** Task statement **
Which of the lines in the records below hold the string "content"? Copy every one of them.

┌─ Input records

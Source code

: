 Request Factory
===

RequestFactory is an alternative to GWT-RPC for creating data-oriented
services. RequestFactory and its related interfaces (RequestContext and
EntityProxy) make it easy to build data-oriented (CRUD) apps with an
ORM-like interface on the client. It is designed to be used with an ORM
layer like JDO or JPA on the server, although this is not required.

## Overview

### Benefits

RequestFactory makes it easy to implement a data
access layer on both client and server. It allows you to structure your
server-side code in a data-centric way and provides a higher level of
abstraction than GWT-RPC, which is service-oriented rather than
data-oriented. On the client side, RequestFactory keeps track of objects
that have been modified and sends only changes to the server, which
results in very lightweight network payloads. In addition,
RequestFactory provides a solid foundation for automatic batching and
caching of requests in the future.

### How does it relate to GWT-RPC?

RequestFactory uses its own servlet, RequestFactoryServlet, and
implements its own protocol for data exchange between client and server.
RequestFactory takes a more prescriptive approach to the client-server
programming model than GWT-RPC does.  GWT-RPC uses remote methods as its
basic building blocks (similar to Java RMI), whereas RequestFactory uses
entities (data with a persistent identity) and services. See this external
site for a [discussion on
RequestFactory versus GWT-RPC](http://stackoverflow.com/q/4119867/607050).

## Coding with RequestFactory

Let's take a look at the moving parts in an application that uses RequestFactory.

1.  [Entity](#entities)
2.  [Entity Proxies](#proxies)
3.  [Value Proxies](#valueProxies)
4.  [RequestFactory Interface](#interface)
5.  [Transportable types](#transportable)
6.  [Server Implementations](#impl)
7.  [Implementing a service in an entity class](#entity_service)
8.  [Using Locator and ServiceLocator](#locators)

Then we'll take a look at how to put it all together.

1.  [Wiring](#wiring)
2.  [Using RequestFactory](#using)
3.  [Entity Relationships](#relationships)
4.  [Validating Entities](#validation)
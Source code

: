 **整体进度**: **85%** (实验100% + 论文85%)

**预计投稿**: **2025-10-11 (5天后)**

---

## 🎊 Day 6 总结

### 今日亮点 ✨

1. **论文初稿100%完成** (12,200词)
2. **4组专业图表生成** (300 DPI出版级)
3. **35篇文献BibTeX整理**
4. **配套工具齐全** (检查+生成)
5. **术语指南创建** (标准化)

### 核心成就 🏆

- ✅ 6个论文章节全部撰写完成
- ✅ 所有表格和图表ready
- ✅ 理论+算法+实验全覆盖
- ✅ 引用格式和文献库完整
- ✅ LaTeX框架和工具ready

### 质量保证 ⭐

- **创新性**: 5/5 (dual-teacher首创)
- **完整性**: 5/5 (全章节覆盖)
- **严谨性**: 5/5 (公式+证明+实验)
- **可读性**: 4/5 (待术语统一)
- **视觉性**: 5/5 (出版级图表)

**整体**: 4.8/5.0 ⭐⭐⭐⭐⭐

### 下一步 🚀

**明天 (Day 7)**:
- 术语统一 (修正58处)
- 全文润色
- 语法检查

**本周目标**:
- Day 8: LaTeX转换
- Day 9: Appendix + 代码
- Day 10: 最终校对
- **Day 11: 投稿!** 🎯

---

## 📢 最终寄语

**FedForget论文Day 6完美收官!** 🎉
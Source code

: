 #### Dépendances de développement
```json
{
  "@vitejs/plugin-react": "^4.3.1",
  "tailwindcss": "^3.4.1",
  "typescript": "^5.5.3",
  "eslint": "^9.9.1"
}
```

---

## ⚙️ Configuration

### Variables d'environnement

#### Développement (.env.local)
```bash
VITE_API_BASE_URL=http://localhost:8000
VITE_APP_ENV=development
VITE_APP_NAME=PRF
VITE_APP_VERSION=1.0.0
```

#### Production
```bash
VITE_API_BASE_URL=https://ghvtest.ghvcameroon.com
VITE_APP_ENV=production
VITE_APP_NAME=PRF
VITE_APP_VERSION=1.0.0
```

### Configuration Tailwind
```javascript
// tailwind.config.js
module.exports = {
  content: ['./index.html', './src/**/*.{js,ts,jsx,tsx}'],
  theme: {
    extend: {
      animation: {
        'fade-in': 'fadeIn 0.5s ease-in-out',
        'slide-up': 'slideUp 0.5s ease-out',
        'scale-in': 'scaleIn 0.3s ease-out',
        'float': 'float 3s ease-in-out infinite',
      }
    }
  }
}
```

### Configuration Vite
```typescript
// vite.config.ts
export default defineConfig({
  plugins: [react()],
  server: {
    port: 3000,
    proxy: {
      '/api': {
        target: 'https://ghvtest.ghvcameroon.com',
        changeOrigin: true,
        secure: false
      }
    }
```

└─
┌─ Input records

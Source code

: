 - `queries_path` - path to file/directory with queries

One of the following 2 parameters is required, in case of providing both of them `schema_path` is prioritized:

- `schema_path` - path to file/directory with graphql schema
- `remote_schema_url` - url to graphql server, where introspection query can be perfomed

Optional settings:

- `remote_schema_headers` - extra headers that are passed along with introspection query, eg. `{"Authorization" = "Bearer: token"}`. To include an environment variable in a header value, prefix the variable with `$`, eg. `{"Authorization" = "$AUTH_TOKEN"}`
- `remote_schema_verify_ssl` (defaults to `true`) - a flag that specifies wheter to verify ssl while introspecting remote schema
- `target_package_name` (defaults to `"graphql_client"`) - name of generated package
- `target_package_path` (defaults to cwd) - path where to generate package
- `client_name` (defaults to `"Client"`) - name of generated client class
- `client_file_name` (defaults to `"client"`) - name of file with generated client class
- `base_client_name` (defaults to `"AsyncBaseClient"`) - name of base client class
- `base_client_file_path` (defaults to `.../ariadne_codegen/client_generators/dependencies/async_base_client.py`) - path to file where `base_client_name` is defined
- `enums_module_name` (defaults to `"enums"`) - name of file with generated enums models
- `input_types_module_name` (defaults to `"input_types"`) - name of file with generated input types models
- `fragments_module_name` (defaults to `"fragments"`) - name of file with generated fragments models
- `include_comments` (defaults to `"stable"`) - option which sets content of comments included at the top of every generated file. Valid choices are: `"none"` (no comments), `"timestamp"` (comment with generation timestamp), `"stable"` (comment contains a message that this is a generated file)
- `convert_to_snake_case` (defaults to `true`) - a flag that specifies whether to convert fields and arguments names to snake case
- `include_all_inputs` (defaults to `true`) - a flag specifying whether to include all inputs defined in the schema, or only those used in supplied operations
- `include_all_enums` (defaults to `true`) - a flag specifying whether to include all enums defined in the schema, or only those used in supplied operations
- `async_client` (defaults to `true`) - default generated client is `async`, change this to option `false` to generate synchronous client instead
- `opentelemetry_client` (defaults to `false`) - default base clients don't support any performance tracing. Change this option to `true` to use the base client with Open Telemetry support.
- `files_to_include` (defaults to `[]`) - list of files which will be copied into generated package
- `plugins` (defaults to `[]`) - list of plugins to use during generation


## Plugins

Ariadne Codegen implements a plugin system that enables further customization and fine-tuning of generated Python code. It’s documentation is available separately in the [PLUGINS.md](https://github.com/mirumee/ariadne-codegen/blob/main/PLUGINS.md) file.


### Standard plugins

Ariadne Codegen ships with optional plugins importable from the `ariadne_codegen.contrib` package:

└─
┌─ Input records

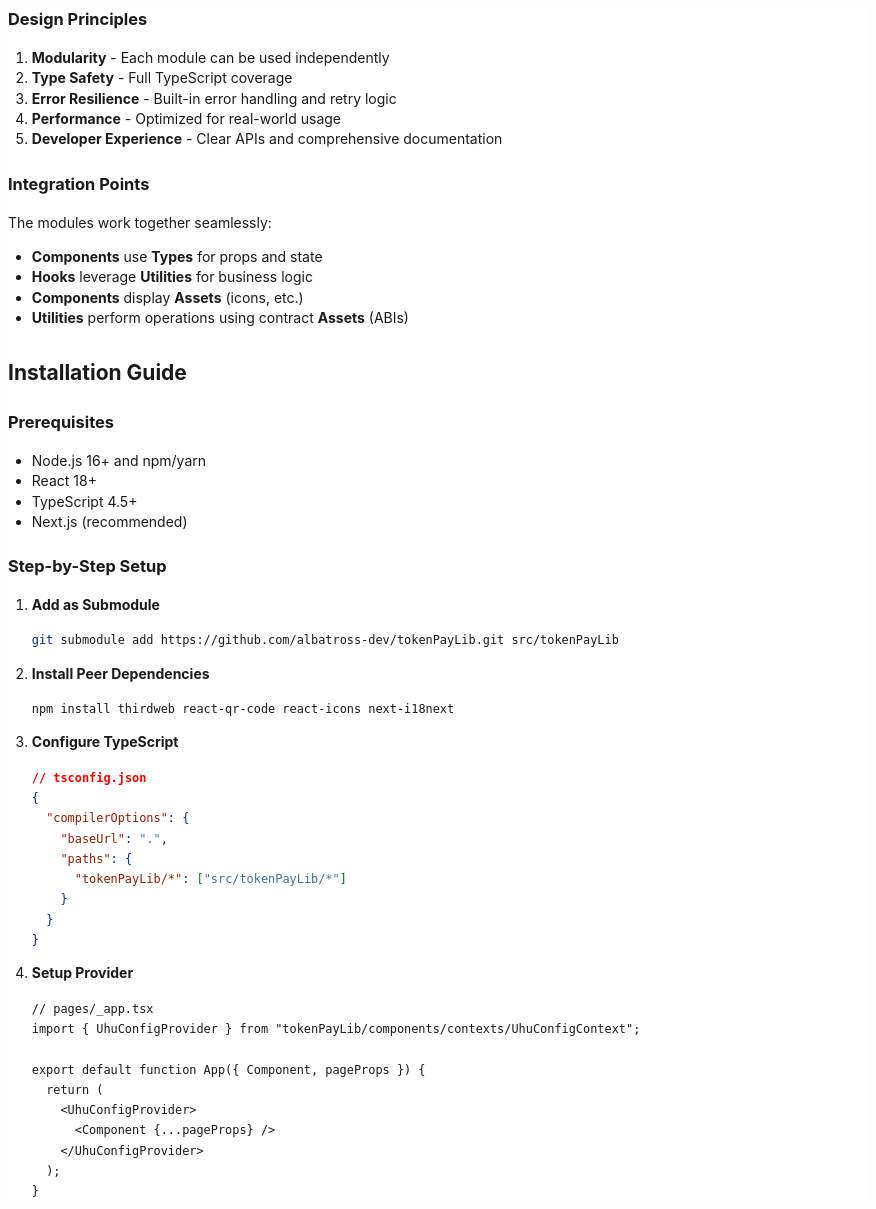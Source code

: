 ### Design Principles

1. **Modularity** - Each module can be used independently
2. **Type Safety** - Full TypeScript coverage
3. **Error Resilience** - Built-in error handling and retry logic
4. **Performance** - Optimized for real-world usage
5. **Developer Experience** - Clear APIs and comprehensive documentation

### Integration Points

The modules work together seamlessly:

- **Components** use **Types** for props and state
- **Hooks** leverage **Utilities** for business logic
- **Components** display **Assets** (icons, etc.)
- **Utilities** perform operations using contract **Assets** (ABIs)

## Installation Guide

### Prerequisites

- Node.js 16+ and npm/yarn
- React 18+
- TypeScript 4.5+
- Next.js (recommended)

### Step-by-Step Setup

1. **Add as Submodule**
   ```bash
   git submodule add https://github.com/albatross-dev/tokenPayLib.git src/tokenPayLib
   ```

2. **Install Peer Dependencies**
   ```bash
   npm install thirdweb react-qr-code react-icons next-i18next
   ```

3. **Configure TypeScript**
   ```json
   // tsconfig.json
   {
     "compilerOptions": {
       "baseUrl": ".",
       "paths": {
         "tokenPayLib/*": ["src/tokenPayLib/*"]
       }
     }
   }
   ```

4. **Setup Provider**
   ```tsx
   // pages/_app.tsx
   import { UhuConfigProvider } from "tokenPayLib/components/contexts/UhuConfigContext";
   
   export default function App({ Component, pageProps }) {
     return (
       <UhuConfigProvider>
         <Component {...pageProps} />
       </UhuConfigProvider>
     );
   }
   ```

└─

** Result below **
  content: ['./index.html', './src/**/*.{js,ts,jsx,tsx}'],
- `include_comments` (defaults to `"stable"`) - option which sets content of comments included at the top of every generated file. Valid choices are: `"none"` (no comments), `"timestamp"` (comment with generation timestamp), `"stable"` (comment contains a message that this is a generated file)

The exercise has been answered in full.